Islamists in Somalia flee final bastion
Somali Islamists fled overnight from their final stronghold round the southern port of Kismayu in what could be the end of a nearly two-week war.india Updated: Jan 01, 2007 13:34 IST
Somali Islamists fled overnight from their final stronghold round the southern port of Kismayu in what could be the end of a nearly two-week war with the Ethiopian-backed government, residents said on Monday.
Several thousand Somalia Islamic Courts Council (SICC) fighters had made a last stand north of Kismayu port, but melted away after advancing Ethiopian and government troops shelled them with mortars and rockets at their frontline in Jilib.
"They've all gone. There's a lot of confusion in the town, no one's in control," Kismayu resident Bile Ali told Reuters.
It was not clear where the leaders and fighters of the SICC—who had their backs to the Indian Ocean and the Kenyan border after being chased from Mogadishu on Thursday—had gone.
But one Jilib resident said he believed they were moving further south to the hilly region of Buur Gaabo, just inside Somalia from the border with Kenya. "If they go there, it will be very hard for the Ethiopians to get them," he said.
Kenya has beefed up its border, though it is long and porous. And US boats were believed by diplomats to be patrolling the sea off Somalia to prevent SICC leaders, or foreign militant supporters, escaping.
Some Islamist fighters may simply have dumped their uniforms and melted away into the Somali bush, analysts speculated.
"Once we know where they have gone in Somalia, they will be followed, because they are in the company of foreign fighters," Somali Information Minister Ali Jama Jangali said.
The retreat of the Islamists caps a remarkable advance by the Ethiopian-government force.
Just two weeks ago, the Islamists had appeared on the verge of routing the government which had no control beyond its base in the provincial trading town of Baidoa.
But the intervention of Ethiopia—the Horn of Africa's military power—reversed the situation, with air strikes and heavy bombardment on land pushing the Islamists first back to Mogadishu then south to Kismayu.
Hundreds, possibly thousands, are believed to have died.
Shells then silence
Witnesses at Jilib, north of Kismayu, said mortar and rocket firing between the two sides stopped late on Sunday.
"Fighting stopped at around 10 pm (1900 GMT)," said a resident, who asked not to be named. "Then there was a big silence.

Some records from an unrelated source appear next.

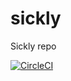 # sickly
Sickly repo

[![CircleCI](https://circleci.com/gh/yousiftouma/sickly.svg?style=svg)](https://circleci.com/gh/yousiftouma/sickly)
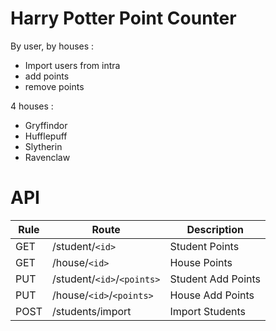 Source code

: # Harry Potter Point Counter

By user, by houses :
- Import users from intra
- add points
- remove points

4 houses :
- Gryffindor
- Hufflepuff
- Slytherin
- Ravenclaw

# API
|    Rule    |  Route        |  Description        |
|------------|---------------|---------------------|
| GET        | /student/`<id>` |  Student Points     |
| GET        | /house/`<id>`   |  House Points       |
| PUT        | /student/`<id>`/`<points>` |  Student Add Points |
| PUT        | /house/`<id>`/`<points>`   |  House Add Points   |
| POST       | /students/import |  Import Students    | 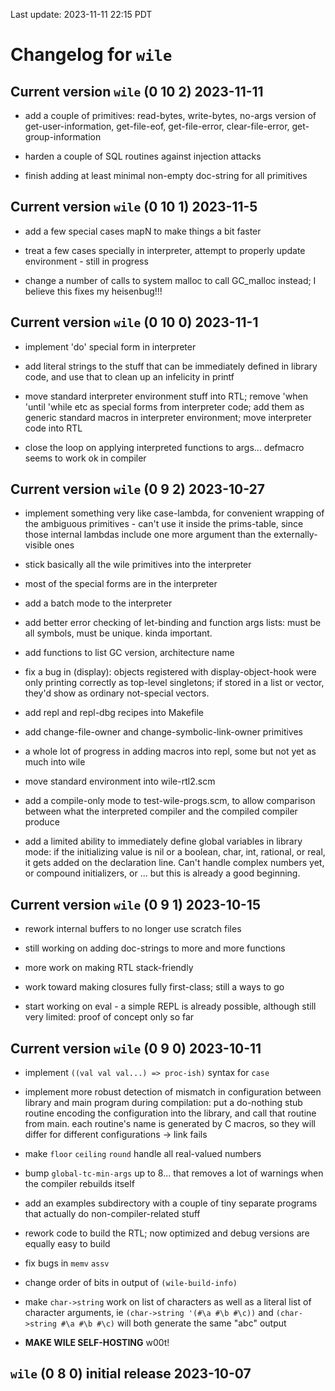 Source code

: Last update: 2023-11-11 22:15 PDT

# Changelog for `wile`

## Current version `wile` (0 10 2) 2023-11-11

- add a couple of primitives: read-bytes, write-bytes, no-args version
  of get-user-information, get-file-eof, get-file-error, clear-file-error,
  get-group-information

- harden a couple of SQL routines against injection attacks

- finish adding at least minimal non-empty doc-string for all primitives

## Current version `wile` (0 10 1) 2023-11-5

- add a few special cases mapN to make things a bit faster

- treat a few cases specially in interpreter, attempt to properly
  update environment - still in progress

- change a number of calls to system malloc to call GC_malloc instead;
  I believe this fixes my heisenbug!!!

## Current version `wile` (0 10 0) 2023-11-1

- implement 'do' special form in interpreter

- add literal strings to the stuff that can be immediately defined
  in library code, and use that to clean up an infelicity in printf

- move standard interpreter environment stuff into RTL; remove 'when
  'until 'while etc as special forms from interpreter code; add them as
  generic standard macros in interpreter environment; move interpreter
  code into RTL

- close the loop on applying interpreted functions to args... defmacro
  seems to work ok in compiler

## Current version `wile` (0 9 2) 2023-10-27

- implement something very like case-lambda, for convenient wrapping
  of the ambiguous primitives - can't use it inside the prims-table,
  since those internal lambdas include one more argument than the
  externally-visible ones

- stick basically all the wile primitives into the interpreter

- most of the special forms are in the interpreter

- add a batch mode to the interpreter

- add better error checking of let-binding and function args lists:
  must be all symbols, must be unique. kinda important.

- add functions to list GC version, architecture name

- fix a bug in (display): objects registered with display-object-hook
  were only printing correctly as top-level singletons; if stored in a
  list or vector, they'd show as ordinary not-special vectors.

- add repl and repl-dbg recipes into Makefile

- add change-file-owner and change-symbolic-link-owner primitives

- a whole lot of progress in adding macros into repl, some but not yet as
  much into wile

- move standard environment into wile-rtl2.scm

- add a compile-only mode to test-wile-progs.scm, to allow comparison
  between what the interpreted compiler and the compiled compiler produce

- add a limited ability to immediately define global variables in library
  mode: if the initializing value is nil or a boolean, char, int, rational,
  or real, it gets added on the declaration line. Can't handle complex
  numbers yet, or compound initializers, or ... but this is already a good
  beginning.

## Current version `wile` (0 9 1) 2023-10-15

- rework internal buffers to no longer use scratch files

- still working on adding doc-strings to more and more functions

- more work on making RTL stack-friendly

- work toward making closures fully first-class; still a ways to go

- start working on eval - a simple REPL is already possible, although
  still very limited: proof of concept only so far

## Current version `wile` (0 9 0) 2023-10-11

- implement `((val val val...) => proc-ish)` syntax for `case`

- implement more robust detection of mismatch in configuration between
  library and main program during compilation: put a do-nothing stub
  routine encoding the configuration into the library, and call that
  routine from main. each routine's name is generated by C macros,
  so they will differ for different configurations -> link fails

- make `floor` `ceiling` `round` handle all real-valued numbers

- bump `global-tc-min-args` up to 8... that removes a lot of warnings
  when the compiler rebuilds itself

- add an examples subdirectory with a couple of tiny separate programs
  that actually do non-compiler-related stuff

- rework code to build the RTL; now optimized and debug versions are
  equally easy to build

- fix bugs in `memv` `assv`

- change order of bits in output of `(wile-build-info)`

- make `char->string` work on list of characters as well as a literal
  list of character arguments, ie `(char->string '(#\a #\b #\c))` and
  `(char->string #\a #\b #\c)` will both generate the same "abc" output

- **MAKE WILE SELF-HOSTING** w00t!

## `wile` (0 8 0) initial release 2023-10-07
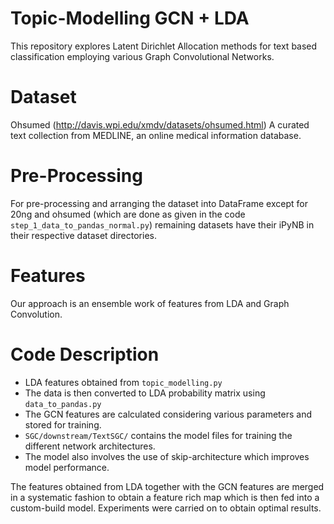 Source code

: # Topic-Modelling GCN + LDA
This repository explores Latent Dirichlet Allocation methods for text based classification employing various Graph Convolutional Networks.

# Dataset 
Ohsumed (http://davis.wpi.edu/xmdv/datasets/ohsumed.html)
A curated text collection from MEDLINE, an online medical information database.

# Pre-Processing
For pre-processing and arranging the dataset into DataFrame except for 20ng and ohsumed (which are done as given in the code `step_1_data_to_pandas_normal.py`) remaining datasets have their iPyNB in their respective dataset directories.

# Features
Our approach is an ensemble work of features from LDA and Graph Convolution.

# Code Description

* LDA features obtained from `topic_modelling.py`
* The data is then converted to LDA probability matrix using `data_to_pandas.py`
* The GCN features are calculated considering various parameters and stored for training.
* `SGC/downstream/TextSGC/` contains the model files for training the different network architectures.
* The model also involves the use of skip-architecture which improves model performance.

The features obtained from LDA together with the GCN features are merged in a systematic fashion to obtain a
feature rich map which is then fed into a custom-build model. Experiments were carried on to obtain optimal results.

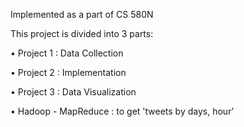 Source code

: Implemented as a part of CS 580N

This project is divided into 3 parts:

• Project 1 : Data Collection

• Project 2 : Implementation

• Project 3 : Data Visualization

• Hadoop - MapReduce : to get 'tweets by days, hour’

Then the Islamic Courts just left."
While Ethiopian Prime Minister Meles Zenawi and Somali government leaders President Abdullahi Yusuf and Prime Minister Ali Mohamed Gedi will be delighted with the Islamists' flight, analysts warn the conflict may be far from over.
The Islamists, who had swelled their ranks with foreign fighters, may now concentrate on Iraq-style guerrilla tactics against a government they see as illegitimate and propped up by a hated and traditionally Christian foreign power.
Islamist fighter numbers were believed to number about 3,000. Ethiopia says it has 4,000 troops in Somalia, though many believe that number could be far higher.
Somalia's government has not given troop numbers, but is thought by experts to have several thousand.
Born out of sharia courts operating in Mogadishu, the Islamists threw U.S.-backed warlords out of the capital in June.
They brought order to Mogadishu for the first time since 1991 when warlords ousted a dictator. But some of their hardline practices—like closing cinemas and holding public executions—angered Somalis, who are traditionally moderate Muslims.
Both Addis Ababa and Washington say the SICC is a dangerous Taliban-like movement linked to al Qaeda, an accusation the movement says was trumped up to justify foreign intervention.
Government leaders Yusuf and Gedi face a monumental task to tame a nation US forces left more than a decade ago after an ill-fated intervention captured in the film "Black Hawk Down".
Analysts say it is hard to see how they can establish authority and pacify Somalia without the military presence of Ethiopia, which has vowed to leave as soon as it can.But Somalis may resent the presence of Ethiopia, their traditional enemy.
The government also has the threat of re-emerging warlords, and the possibility of guerrilla attacks by the Islamists, to contend with. "Sadly, it will still be a long, long time before we see peace in Somalia," a Horn of Africa expert said.
Kenyan President Mwai Kibaki, in his New Year's message, called for an urgent summit of the east African regional body IGAD to discuss the Somali situation.
IGAD has plans to deploy peacekeepers in Somalia.